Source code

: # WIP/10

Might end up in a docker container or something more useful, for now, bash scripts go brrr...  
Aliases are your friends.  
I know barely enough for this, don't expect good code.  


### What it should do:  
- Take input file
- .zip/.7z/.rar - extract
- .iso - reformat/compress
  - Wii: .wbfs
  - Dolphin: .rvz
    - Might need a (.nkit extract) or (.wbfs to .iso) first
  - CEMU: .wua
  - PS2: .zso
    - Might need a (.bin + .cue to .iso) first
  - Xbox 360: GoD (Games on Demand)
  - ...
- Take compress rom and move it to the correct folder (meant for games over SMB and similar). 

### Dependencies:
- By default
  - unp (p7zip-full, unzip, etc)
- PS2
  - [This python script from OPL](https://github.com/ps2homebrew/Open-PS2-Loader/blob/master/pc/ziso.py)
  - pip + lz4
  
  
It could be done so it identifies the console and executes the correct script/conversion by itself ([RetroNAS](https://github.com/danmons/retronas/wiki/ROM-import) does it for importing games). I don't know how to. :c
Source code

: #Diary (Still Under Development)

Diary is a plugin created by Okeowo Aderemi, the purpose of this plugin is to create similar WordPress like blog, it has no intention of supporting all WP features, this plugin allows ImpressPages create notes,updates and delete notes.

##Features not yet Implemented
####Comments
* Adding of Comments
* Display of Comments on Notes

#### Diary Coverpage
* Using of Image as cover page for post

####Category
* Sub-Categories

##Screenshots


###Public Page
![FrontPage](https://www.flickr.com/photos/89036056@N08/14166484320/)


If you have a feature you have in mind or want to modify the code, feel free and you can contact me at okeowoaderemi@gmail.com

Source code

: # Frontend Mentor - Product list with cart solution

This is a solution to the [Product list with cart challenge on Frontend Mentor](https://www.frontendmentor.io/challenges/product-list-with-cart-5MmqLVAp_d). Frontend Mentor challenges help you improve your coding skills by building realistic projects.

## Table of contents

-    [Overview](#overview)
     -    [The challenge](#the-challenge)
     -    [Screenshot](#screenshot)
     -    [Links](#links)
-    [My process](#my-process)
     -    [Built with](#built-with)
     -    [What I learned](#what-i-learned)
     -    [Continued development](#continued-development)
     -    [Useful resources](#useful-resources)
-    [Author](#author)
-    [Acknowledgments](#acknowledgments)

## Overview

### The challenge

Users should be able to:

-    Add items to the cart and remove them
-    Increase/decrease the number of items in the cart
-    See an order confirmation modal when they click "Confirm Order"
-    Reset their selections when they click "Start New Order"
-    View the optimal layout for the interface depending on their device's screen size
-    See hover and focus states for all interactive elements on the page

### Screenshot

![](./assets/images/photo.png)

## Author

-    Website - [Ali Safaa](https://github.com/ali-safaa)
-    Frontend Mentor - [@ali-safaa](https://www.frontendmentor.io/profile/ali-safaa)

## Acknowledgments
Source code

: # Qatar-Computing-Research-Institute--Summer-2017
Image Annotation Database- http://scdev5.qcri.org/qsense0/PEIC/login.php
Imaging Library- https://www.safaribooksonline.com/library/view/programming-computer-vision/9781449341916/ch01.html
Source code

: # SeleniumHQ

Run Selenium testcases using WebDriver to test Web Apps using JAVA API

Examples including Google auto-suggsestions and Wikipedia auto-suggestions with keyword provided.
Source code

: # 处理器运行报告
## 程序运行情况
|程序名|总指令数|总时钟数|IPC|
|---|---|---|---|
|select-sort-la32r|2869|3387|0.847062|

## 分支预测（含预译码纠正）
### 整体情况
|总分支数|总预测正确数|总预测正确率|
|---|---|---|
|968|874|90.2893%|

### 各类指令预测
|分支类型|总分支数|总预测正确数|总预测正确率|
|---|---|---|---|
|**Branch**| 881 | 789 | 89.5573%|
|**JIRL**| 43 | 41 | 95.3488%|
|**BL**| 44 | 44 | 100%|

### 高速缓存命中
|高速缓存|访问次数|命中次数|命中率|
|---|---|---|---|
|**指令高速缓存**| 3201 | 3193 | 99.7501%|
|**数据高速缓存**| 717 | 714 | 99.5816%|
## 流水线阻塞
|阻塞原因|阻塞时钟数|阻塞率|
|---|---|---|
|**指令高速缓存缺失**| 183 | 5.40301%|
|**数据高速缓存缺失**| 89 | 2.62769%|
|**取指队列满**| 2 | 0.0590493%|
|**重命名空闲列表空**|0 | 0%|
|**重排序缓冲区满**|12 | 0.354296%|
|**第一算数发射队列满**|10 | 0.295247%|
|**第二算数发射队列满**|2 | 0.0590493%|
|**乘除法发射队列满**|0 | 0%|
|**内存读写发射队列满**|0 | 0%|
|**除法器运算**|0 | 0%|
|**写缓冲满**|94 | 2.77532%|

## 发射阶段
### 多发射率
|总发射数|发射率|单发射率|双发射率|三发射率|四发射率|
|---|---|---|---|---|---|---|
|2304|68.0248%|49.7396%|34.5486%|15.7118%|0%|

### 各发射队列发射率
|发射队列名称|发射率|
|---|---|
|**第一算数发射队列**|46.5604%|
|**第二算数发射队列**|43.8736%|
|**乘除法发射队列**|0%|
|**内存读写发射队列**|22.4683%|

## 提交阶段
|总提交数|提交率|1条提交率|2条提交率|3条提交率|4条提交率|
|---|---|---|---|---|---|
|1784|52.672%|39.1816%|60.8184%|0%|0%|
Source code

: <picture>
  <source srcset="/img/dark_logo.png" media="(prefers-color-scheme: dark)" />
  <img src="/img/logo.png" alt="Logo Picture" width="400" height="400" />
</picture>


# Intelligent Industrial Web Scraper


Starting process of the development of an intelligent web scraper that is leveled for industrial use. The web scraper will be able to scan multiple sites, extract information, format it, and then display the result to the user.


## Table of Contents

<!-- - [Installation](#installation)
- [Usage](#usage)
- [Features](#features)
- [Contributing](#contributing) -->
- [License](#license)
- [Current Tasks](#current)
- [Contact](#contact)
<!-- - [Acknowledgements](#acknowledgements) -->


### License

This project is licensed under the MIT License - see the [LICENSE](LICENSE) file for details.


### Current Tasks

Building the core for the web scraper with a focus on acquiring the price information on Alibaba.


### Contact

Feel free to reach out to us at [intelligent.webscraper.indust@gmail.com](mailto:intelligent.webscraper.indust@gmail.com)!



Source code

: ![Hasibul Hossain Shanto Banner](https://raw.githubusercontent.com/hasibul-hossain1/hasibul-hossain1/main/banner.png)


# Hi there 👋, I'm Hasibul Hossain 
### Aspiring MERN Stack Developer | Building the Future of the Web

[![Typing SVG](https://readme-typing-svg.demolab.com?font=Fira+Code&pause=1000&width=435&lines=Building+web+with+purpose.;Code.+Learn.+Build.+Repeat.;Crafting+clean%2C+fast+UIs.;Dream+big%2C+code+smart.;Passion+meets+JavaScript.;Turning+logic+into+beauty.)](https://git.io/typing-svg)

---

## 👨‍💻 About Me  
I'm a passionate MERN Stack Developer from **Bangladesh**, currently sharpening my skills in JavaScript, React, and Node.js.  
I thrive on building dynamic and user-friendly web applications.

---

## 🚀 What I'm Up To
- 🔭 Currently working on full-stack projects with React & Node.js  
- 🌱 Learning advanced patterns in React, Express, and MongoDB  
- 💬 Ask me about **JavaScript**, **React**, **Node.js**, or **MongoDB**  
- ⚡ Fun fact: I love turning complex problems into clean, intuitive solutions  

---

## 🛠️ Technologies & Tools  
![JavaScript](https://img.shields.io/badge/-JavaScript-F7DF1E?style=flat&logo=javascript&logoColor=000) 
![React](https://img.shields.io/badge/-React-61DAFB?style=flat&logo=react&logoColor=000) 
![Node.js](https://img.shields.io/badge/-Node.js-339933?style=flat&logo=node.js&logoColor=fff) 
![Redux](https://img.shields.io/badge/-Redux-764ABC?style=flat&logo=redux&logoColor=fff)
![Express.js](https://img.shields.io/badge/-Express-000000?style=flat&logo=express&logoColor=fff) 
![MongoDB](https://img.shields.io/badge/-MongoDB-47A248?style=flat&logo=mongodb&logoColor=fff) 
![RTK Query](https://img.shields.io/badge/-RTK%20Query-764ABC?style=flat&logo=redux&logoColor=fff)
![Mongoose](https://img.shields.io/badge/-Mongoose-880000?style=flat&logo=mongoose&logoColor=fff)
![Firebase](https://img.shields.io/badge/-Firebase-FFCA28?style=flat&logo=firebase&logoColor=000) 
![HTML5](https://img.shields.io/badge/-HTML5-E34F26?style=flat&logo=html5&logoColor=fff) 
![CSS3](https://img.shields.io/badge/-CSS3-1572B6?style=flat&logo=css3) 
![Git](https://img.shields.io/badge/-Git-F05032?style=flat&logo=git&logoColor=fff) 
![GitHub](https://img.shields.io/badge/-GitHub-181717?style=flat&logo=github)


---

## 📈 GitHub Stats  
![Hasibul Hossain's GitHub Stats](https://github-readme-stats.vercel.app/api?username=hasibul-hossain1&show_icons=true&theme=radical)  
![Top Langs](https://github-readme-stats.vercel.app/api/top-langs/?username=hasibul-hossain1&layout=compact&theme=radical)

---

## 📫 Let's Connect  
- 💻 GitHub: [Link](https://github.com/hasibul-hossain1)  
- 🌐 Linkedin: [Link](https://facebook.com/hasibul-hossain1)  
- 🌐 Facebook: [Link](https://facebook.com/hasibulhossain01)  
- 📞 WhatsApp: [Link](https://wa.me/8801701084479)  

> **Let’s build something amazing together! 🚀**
———
> What the exercise asks
Find the word "Tasks" in the records and pull out each line that has it.

> Exercise output
- [Current Tasks](#current)
### Current Tasks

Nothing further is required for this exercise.